Вот отрывок из типичного солдатского письма, в котором есть и бытовые подробности, и забота о близких, и оптимистический настрой, вопреки всем тяготам войны. Морской пехотинец Виктор Барсов писал 8 сентября 1942 г.: «Здравствуйте, мои дорогие! Извините за мое вынужденное молчание. Во-первых, был в окружении, во-вторых, ведем жестокие бои — некогда выбрать время для письма, да и бумаги с конвертом не так-то просто достать. Пользуясь кратковременной передышкой, — пишу. Я жив, здоров, питаюсь отлично, так как Родина для нас, защитников города Сталинграда, не жалеет ничего, но и мы для Родины готовы всем пожертвовать, вплоть до самой жизни. Сталинград должен быть наш и будет!.. Впрочем, у меня все в порядке, прошу обо мне не беспокоиться. Вот от вас давно уже ничего не получал… Ну, а как дома дела? Как с продуктами? Как учится Нина? Как здоровье папы?.. Мне пришлите свои фотокарточки… Пишите мне почаще и обо всем… Пока до свидания. Целую всех крепко».[280]
Материалы военной цензуры, пожалуй, с наибольшей адекватностью позволяют оценить состояние и динамику массовых настроений в армии на протяжении всей Сталинградской битвы. Они в целом подтверждают общую закономерность преобладания в переписке бойцов писем семейно-бытового содержания. Так, в Спецсообщении отделения ВЦ 62-й армии в ОО НКВД Сталинградского Фронта «О перлюстрации красноармейской почты» за период с 15 июля по 1 августа 1942 г. указано, что из 67 380 просмотренных писем 64 392, то есть 95,6 %, носят бытовой характер.[281]

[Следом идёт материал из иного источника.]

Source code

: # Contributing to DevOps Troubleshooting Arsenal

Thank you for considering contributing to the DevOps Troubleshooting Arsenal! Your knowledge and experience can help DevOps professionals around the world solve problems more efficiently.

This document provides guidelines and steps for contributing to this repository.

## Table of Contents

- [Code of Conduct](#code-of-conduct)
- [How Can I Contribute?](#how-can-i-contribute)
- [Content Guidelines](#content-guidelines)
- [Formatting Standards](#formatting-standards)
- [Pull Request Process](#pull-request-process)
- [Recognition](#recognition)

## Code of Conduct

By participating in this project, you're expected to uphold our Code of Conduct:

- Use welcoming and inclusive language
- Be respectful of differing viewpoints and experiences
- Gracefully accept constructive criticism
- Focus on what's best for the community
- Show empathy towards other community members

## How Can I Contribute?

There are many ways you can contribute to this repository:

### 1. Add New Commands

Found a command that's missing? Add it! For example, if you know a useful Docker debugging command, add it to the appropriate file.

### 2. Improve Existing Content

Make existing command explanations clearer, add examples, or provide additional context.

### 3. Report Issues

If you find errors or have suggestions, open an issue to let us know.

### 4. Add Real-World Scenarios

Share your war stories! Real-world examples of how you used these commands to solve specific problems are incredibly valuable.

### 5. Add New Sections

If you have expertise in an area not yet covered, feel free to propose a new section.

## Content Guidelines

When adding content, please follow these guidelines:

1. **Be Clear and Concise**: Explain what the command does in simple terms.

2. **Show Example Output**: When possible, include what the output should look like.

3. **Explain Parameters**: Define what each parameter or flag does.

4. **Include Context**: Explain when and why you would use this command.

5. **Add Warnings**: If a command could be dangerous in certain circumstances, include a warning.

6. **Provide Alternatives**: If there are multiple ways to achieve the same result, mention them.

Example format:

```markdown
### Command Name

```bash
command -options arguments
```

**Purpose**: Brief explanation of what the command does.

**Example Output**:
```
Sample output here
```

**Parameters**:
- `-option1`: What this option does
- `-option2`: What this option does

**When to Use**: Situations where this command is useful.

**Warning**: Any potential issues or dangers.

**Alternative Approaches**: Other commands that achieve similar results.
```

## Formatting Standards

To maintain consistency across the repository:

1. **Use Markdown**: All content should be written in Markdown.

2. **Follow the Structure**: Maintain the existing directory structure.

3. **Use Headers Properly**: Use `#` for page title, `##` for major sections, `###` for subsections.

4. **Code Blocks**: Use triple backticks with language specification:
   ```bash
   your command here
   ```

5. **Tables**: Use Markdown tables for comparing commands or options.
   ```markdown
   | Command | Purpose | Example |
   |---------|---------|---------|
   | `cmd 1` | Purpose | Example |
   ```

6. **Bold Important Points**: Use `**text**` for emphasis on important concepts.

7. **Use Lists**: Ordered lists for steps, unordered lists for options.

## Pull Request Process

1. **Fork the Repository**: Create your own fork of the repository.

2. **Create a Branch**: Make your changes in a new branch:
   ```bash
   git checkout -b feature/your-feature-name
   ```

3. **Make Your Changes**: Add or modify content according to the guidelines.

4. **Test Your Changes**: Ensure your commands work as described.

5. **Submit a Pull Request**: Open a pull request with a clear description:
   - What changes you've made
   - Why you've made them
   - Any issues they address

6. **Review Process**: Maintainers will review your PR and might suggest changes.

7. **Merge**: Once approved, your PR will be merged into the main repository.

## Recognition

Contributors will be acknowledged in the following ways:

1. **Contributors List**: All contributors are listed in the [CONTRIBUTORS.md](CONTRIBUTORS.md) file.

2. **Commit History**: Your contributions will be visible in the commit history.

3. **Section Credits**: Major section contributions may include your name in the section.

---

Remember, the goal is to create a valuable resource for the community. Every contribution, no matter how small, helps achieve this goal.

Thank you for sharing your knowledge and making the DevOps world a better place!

Подавляющая часть писем, посвященных исключительно бытовым вопросам, в «политическом» плане оценивалась органами военной цензуры как «нейтральная». Значительная часть писем определялась ими как «положительная», как правило, отражающая, наряду с житейскими вопросами, «здоровое политико-моральное состояние личного состава частей армии, высокий дух патриотизма, преданность Родине и готовность вести борьбу с фашизмом до полного разгрома немецкой армии», выражающая «уверенность военнослужащих в полной победе над врагом».[282] Так, в Докладной записке ОО НКВД Сталинградского фронта в Управление ОО НКВД СССР и Политуправление Сталинградского фронта «О настроениях военнослужащих частей Сталинградского фронта, по материалам ВЦ от 4 ноября 1942 г. говорится: «Проверкой писем, исходящих от бойцов и командиров частей Сталинградского фронта, установлено, что большая часть писем содержит в себе положительные реагирования по вопросу защиты города Сталинграда и борьбы с немецкими оккупантами… Бойцы передовой линии в письмах своим родным и знакомым, делятся своими боевыми подвигами, выражают свою ненависть к немецким захватчикам и стремление бороться с врагом до полного его уничтожения».[283]
Даже в самый напряженный период сражения на Волге люди верили в его успешный исход. С I7 июля по 18 ноября 1942 года продолжался оборонительный этап Сталинградской битвы, в ходе которого советские воины выдержали чудовищный натиск превосходящих сил вражеской группировки и обескровили ее. Но уже в конце октября в письме к матери старший лейтенант Борис Кровицкий написал пророческие слова: «…На Волге бои идут тяжелейшие. И все-таки чувствуем: скоро перелом. Я уверен, что разгром немцев начнется так же внезапно, как и началась война. Собственно, это закономерно. В ходе войны накоплены опыт и силы. И это неизбежно приведет к резкому перелому на фронте (диалектика!) даже и без вмешательства наших упорно разговаривающих союзников».[284]